If Cardano can gradually build its own composable ecology based on ADA on a series of tracks (e.g., DEX, derivatives) and ultimately focus on the core scenarios of the ecology to the demand for stablecoins. In the long run, it will deepen the robustness of the ecosystem step by step, and eventually move towards a relatively healthy and positive stable feedback loop.
Anchored stablecoin BUSD
In addition, the recent incidents of BUSD and other stablecoins suggest that the stablecoin competition in 2023 may face a “strong regulatory” normalcy, where compliance overwhelms everything.
Cardano’s commercial incubator EMURGO has also made preparations for this tightening- planning to launch a fully regulated overcollateralized stablecoin, USDA, that is completely backed by legal currency in early 2023.

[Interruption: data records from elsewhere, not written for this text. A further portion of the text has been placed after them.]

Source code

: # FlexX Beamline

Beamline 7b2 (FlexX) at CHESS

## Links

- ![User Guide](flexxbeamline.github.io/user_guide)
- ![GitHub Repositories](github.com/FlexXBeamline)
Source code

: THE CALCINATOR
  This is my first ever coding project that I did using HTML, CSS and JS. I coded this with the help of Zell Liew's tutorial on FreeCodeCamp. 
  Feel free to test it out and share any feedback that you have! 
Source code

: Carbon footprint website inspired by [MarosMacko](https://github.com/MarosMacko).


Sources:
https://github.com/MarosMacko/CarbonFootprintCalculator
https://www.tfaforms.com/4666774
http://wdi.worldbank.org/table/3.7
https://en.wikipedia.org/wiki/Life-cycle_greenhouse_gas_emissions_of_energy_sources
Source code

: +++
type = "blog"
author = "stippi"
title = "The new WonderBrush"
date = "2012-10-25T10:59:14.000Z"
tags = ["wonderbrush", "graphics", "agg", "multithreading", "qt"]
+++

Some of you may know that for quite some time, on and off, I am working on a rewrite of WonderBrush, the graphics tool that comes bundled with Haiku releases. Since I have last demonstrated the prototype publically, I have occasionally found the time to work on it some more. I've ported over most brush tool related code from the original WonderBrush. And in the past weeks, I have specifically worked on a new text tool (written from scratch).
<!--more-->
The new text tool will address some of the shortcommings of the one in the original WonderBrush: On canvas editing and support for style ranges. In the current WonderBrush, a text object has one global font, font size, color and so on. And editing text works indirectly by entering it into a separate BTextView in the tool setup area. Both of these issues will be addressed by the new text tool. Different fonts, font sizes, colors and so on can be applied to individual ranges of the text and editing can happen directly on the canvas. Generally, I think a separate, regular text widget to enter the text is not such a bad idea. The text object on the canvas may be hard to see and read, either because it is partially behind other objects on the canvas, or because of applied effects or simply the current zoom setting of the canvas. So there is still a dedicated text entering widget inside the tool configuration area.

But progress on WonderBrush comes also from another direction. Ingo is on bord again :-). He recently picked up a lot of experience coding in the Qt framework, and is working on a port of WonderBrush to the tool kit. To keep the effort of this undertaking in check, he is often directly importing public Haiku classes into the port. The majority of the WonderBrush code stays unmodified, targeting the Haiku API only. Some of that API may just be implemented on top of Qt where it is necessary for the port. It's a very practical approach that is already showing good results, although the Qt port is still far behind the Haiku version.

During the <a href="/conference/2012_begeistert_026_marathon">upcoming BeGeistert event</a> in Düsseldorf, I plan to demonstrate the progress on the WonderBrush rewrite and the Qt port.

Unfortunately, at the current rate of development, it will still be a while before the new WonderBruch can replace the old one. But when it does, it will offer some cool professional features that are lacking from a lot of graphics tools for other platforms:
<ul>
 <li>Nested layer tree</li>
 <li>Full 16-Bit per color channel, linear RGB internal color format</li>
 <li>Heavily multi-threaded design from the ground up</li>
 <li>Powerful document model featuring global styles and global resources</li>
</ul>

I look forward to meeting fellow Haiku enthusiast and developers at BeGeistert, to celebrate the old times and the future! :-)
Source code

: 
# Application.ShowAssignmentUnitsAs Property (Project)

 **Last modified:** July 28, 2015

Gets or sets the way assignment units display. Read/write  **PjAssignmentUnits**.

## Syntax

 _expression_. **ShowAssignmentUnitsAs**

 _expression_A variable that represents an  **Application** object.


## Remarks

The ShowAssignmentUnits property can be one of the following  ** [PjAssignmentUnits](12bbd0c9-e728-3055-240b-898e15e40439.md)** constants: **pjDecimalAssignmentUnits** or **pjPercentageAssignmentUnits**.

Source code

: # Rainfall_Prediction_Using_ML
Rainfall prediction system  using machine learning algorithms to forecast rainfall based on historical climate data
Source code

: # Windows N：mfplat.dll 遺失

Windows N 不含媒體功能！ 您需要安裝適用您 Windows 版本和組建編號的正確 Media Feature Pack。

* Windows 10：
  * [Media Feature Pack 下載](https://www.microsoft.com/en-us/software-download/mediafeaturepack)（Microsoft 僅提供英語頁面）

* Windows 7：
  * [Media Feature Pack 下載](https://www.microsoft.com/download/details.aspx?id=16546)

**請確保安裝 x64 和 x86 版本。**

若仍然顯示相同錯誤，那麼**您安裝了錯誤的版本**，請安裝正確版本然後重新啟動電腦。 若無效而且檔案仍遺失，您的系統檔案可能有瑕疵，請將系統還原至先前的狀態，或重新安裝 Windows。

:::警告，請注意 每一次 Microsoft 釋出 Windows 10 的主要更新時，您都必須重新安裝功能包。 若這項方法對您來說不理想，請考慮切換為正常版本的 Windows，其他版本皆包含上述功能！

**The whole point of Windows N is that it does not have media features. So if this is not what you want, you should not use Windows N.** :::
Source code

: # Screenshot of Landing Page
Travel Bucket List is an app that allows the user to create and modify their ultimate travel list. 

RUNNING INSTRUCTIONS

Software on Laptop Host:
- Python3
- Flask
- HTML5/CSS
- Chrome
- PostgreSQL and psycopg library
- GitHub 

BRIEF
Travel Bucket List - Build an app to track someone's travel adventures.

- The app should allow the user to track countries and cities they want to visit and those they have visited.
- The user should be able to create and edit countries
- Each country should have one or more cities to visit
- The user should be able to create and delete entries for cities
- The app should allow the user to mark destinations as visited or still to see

Overall, according to the future ecosystem map previously released by the Cardano community, there are project teams deploying in multiple sectors such as lending, wallets, and NFT. The multiple deployments of stablecoins in different aspects deserve special attention in 2023.
Cardano’s NFTs: Accelerating Ahead
One trend worth noting in Cardano’s ecosystem in 2022 is the accelerating growth of the NFT track. In September 2022, following the Vasil upgrade, Cardano’s NFT trading volume reached $19 million, second only to Ethereum and Solana, making it the third-largest NFT network.

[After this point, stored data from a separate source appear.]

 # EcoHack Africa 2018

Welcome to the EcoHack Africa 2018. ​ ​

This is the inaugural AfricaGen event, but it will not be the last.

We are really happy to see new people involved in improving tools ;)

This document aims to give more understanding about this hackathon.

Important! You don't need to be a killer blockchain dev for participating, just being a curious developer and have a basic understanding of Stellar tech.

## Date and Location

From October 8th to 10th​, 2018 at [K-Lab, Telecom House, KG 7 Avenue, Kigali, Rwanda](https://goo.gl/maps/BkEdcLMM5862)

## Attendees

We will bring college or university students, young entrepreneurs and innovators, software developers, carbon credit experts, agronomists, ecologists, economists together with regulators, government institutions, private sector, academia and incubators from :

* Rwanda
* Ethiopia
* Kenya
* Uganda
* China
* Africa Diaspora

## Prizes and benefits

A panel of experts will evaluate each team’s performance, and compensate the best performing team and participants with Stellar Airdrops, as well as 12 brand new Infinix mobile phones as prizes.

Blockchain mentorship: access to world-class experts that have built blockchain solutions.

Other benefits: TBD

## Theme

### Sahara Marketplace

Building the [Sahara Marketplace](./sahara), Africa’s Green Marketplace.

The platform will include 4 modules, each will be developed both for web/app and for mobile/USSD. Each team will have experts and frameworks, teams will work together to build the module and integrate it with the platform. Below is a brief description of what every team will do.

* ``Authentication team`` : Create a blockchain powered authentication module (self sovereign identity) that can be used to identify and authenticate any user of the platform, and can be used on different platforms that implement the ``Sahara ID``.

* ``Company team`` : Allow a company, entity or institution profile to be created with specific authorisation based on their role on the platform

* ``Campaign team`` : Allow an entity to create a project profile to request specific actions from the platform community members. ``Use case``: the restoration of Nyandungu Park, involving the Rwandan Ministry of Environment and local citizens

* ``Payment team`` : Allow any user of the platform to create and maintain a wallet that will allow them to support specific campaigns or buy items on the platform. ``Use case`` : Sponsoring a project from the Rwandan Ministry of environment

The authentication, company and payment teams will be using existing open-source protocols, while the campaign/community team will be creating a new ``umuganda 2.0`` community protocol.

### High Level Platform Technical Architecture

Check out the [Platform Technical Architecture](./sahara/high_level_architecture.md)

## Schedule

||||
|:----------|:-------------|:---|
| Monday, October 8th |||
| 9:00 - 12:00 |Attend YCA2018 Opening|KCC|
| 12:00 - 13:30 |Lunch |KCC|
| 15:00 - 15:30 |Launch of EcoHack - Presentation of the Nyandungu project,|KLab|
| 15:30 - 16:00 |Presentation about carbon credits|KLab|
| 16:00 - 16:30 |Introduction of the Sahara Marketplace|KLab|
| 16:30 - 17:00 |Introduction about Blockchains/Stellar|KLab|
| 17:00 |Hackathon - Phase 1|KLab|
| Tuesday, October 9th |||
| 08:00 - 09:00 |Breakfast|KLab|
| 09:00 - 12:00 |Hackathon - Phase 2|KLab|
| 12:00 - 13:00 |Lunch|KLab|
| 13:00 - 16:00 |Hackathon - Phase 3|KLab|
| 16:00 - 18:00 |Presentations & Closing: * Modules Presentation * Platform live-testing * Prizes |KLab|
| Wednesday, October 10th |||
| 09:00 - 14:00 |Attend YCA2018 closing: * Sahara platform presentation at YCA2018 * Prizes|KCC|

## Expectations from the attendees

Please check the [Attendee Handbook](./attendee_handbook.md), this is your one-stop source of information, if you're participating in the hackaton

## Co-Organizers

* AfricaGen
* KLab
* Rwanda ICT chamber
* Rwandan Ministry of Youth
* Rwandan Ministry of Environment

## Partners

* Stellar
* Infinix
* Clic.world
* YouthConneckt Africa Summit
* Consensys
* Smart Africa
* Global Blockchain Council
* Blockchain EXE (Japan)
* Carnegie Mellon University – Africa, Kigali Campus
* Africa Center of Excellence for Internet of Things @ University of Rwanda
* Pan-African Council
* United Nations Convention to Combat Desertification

This trend has since been further consolidated. According to CryptoSlam’s latest data, Cardano’s activity has increased significantly since the major Vasil upgrade in September, with NFT daily trading volume averaging around $250,000 in recent times.
At the micro-level, the rising trend of specific NFT projects on Cardano’s network is evident. The Clay Nation NFT series is the most typical example: as a clay animation art and culture project built on Cardano acquired by Snoop Dog, it has received increasing attention since the release of the related MV produced by Snoop Dog and his son Champ Medici.

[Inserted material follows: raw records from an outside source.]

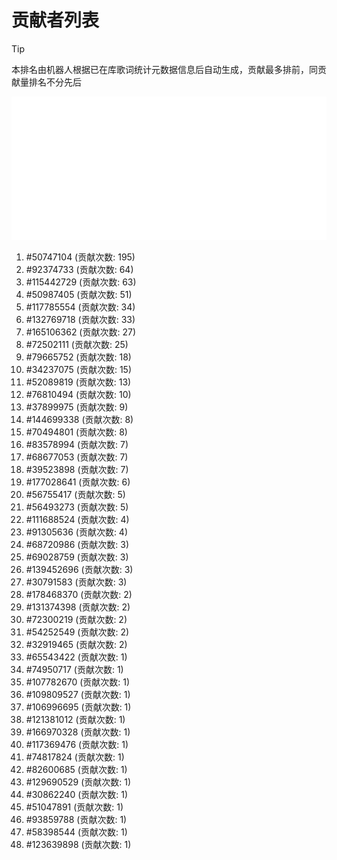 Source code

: # 贡献者列表

> [!TIP]
> 本排名由机器人根据已在库歌词统计元数据信息后自动生成，贡献最多排前，同贡献量排名不分先后

![贡献者头像画廊](./CONTRIBUTORS.svg)

1. #50747104 (贡献次数: 195)
2. #92374733 (贡献次数: 64)
3. #115442729 (贡献次数: 63)
4. #50987405 (贡献次数: 51)
5. #117785554 (贡献次数: 34)
6. #132769718 (贡献次数: 33)
7. #165106362 (贡献次数: 27)
8. #72502111 (贡献次数: 25)
9. #79665752 (贡献次数: 18)
10. #34237075 (贡献次数: 15)
11. #52089819 (贡献次数: 13)
12. #76810494 (贡献次数: 10)
13. #37899975 (贡献次数: 9)
14. #144699338 (贡献次数: 8)
15. #70494801 (贡献次数: 8)
16. #83578994 (贡献次数: 7)
17. #68677053 (贡献次数: 7)
18. #39523898 (贡献次数: 7)
19. #177028641 (贡献次数: 6)
20. #56755417 (贡献次数: 5)
21. #56493273 (贡献次数: 5)
22. #111688524 (贡献次数: 4)
23. #91305636 (贡献次数: 4)
24. #68720986 (贡献次数: 3)
25. #69028759 (贡献次数: 3)
26. #139452696 (贡献次数: 3)
27. #30791583 (贡献次数: 3)
28. #178468370 (贡献次数: 2)
29. #131374398 (贡献次数: 2)
30. #72300219 (贡献次数: 2)
31. #54252549 (贡献次数: 2)
32. #32919465 (贡献次数: 2)
33. #65543422 (贡献次数: 1)
34. #74950717 (贡献次数: 1)
35. #107782670 (贡献次数: 1)
36. #109809527 (贡献次数: 1)
37. #106996695 (贡献次数: 1)
38. #121381012 (贡献次数: 1)
39. #166970328 (贡献次数: 1)
40. #117369476 (贡献次数: 1)
41. #74817824 (贡献次数: 1)
42. #82600685 (贡献次数: 1)
43. #129690529 (贡献次数: 1)
44. #30862240 (贡献次数: 1)
45. #51047891 (贡献次数: 1)
46. #93859788 (贡献次数: 1)
47. #58398544 (贡献次数: 1)
48. #123639898 (贡献次数: 1)
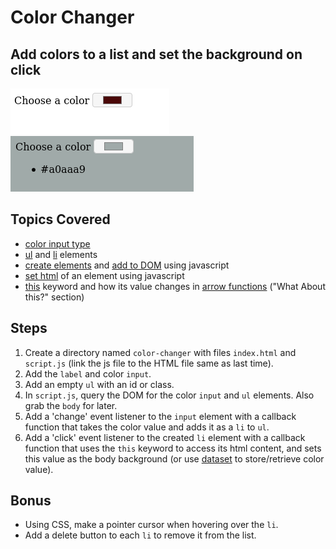 # Color Changer
## Add colors to a list and set the background on click
![color changer](./pictures/color-changer.png)
![color changer2](./pictures/color-changer2.png)

## Topics Covered
- [color input type](https://www.w3schools.com/TAGS/att_input_type_color.asp)
- [ul](https://www.w3schools.com/TAGS/tag_ul.asp) and [li](https://www.w3schools.com/TAGS/tag_li.asp) elements
- [create elements](https://www.w3schools.com/jsref/met_document_createelement.asp) and [add to DOM](https://www.w3schools.com/jsref/met_node_appendchild.asp) using javascript
- [set html](https://www.w3schools.com/jsref/prop_html_innerhtml.asp) of an element using javascript
- [this](https://www.w3schools.com/js/js_this.asp) keyword and how its value changes in [arrow functions](https://www.w3schools.com/Js/js_arrow_function.asp) ("What About this?" section)

## Steps
1. Create a directory named `color-changer` with files `index.html` and `script.js` (link the js file to the HTML file same as last time).
2. Add the `label` and color `input`.
3. Add an empty `ul` with an id or class.
4. In `script.js`, query the DOM for the color `input` and `ul` elements. Also grab the `body` for later.
5. Add a 'change' event listener to the `input` element with a callback function that takes the color value and adds it as a `li` to `ul`.
6. Add a 'click' event listener to the created `li` element with a callback function that uses the `this` keyword to access its html content, and sets this value as the body background (or use [dataset](https://developer.mozilla.org/en-US/docs/Learn/HTML/Howto/Use_data_attributes) to store/retrieve color value).

## Bonus
- Using CSS, make a pointer cursor when hovering over the `li`.
- Add a delete button to each `li` to remove it from the list.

At the same time, the top three NFT series on Cardano have accumulated trading volumes of more than $20 million, providing a solid foundation for nurturing high-quality IPs and explosive hits.
The most crucial aspect of NFT projects to be successful is their brand awareness and the community consensus they build. With the community consciousness laid in 2022, can Cardano’s NFT segment gradually establish a strong community with an open culture? Is it capable of building IPs with enormous commercial value like BAYC in 2023?
The potential opportunities and dividends are worth long-term attention.
Provide industry-standard metrics for crypto decentralization
Moreover, in terms of the crypto industry standard metrics, Input Output Global (IOG) — one of Cardano’s builders, has also partnered with the University of Edinburgh in the UK to develop the first “Edinburgh Decentralization Index” (EDI) for the blockchain industry. The index aims to measure the effectiveness of decentralization in the blockchain and to increase transparency and inclusivity across the entire decentralized technology field.
The index will evaluate the degree of decentralization of the blockchain-based on several levels, including APIs, consensus methods, hardware, software, networks, tokenomics, management, and validator geographical locations. Undoubtedly, with these strategic moves, Cardano contributes to crypto industry standards.
Summary
The collapse of Terra in May 2022 had a significant impact on the stablecoin track, particularly the algorithmic stablecoins. Both the internal and external milieu has profoundly changed. Later, the FTX crisis in November further intensified users’ distrust of centralized exchanges. Market funds started to migrate to on-chain locations, which highlights the importance of on-chain activities.
Throughout these waves of crises, Cardano has been committed to self-development and its vision of “Making the world work better for all.”
The road ahead is long and challenging, but success is inevitable.